Rare and special wines are now on the menu for Air New Zealand’s business-class passengers.
Issue 3951 20th February 2016
Air New Zealand is the biggest single server of New Zealand wines, each year pouring about 6.5 million glasses.
A year ago, after studying how wine was consumed in-flight, the airline appointed Villa Maria as the sole supplier for its economy and premium economy classes. Villa Maria owns several brands – including Esk Valley, Vidal, Te Awa and Thornbury.
But chief operations officer Bruce Parton says most of us in economy class don’t worry about the label and just want a glass of sauvignon blanc or pinot noir. The move, he says, has allowed the airline to simplify its buying, make savings and get better wines.

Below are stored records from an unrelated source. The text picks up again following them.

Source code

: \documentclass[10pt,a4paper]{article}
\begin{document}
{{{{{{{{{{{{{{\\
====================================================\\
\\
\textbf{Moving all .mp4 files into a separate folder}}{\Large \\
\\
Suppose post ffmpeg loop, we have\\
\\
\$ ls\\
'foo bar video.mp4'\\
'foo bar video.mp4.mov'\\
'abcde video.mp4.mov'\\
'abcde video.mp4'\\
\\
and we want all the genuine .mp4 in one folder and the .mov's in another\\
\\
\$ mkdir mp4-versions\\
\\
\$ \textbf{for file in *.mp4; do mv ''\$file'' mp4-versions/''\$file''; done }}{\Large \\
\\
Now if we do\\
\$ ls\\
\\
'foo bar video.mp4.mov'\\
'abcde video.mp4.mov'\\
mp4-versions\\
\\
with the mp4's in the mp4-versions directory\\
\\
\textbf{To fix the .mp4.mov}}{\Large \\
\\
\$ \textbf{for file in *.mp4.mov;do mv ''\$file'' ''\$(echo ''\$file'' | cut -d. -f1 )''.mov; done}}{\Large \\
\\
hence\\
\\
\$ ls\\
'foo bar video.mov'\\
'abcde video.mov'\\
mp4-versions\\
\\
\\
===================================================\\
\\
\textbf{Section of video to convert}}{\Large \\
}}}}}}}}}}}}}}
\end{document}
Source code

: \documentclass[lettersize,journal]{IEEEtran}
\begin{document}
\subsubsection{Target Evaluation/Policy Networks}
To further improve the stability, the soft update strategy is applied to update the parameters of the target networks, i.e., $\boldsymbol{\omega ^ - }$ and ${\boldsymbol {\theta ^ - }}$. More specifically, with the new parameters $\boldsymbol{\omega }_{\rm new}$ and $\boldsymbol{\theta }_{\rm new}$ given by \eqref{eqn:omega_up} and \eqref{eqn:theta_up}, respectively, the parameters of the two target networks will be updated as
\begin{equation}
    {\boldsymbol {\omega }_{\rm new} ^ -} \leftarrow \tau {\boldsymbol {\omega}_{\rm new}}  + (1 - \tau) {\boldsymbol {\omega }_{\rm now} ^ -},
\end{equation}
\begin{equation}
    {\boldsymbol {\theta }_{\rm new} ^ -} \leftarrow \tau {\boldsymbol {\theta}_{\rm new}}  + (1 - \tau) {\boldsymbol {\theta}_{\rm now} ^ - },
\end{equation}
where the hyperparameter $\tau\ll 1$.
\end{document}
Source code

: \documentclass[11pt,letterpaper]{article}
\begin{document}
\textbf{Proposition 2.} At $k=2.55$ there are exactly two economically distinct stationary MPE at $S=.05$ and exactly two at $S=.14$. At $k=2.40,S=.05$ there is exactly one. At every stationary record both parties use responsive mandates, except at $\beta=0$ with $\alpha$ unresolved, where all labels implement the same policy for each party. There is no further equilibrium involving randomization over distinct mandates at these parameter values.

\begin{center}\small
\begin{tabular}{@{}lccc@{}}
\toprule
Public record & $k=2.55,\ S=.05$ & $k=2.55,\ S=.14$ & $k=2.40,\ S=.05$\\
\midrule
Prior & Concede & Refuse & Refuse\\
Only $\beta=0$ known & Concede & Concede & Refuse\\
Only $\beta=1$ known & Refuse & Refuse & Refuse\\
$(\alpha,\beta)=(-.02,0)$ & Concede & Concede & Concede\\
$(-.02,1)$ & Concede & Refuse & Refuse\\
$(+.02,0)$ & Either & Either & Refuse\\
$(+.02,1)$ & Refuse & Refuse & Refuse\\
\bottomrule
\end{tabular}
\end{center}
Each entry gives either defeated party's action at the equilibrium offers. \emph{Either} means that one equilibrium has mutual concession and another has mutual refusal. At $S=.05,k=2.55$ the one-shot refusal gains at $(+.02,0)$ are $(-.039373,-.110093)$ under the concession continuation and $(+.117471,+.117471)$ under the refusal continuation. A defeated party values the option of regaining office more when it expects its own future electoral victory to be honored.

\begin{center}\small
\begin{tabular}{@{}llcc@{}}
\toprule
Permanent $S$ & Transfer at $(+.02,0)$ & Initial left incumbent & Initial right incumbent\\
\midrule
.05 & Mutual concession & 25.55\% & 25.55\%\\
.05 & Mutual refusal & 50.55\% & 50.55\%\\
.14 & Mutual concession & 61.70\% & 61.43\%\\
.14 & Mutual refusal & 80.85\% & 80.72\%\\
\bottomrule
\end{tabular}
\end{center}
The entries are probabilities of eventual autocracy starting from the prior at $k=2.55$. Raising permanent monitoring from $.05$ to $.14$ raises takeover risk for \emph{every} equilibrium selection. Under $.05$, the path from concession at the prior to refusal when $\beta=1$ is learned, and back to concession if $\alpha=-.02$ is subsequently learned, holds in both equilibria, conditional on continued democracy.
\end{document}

Now the airline’s focus is on business class. For many years, any winery could submit samples, but in 2014 Air New Zealand announced it would choose its business-class wines from gold- and silver-medal winners at the long-established, industry-run Air New Zealand Wine Awards.
No longer. “The problem we found is that only about 30% of the industry submit their wine through that forum,” says head of procurement Anna Palairet. In fact, many of the country’s most highly regarded producers avoid wine competitions.
Instead, a team of four consultants will taste the wines offered for business class. Two experienced local wine judges, John Belsham and Jim Harré, were joined recently by wine commentators Fongyee Walker, of China, and California-based Linda Murphy. “Linda and Fongyee will bring an intimate knowledge of which style of New Zealand wines will bring the most enjoyment to customers originating in their respective parts of the world,” says Mike Tod, the airline’s chief marketing and customer officer.
Other, rarer wines will also be served in business class, recommended by this country’s 11 holders of the UK-based Master of Wine qualification. In appreciation of their help, the airline recently opened a $5000 bottle of Taylor’s 1863 tawny port.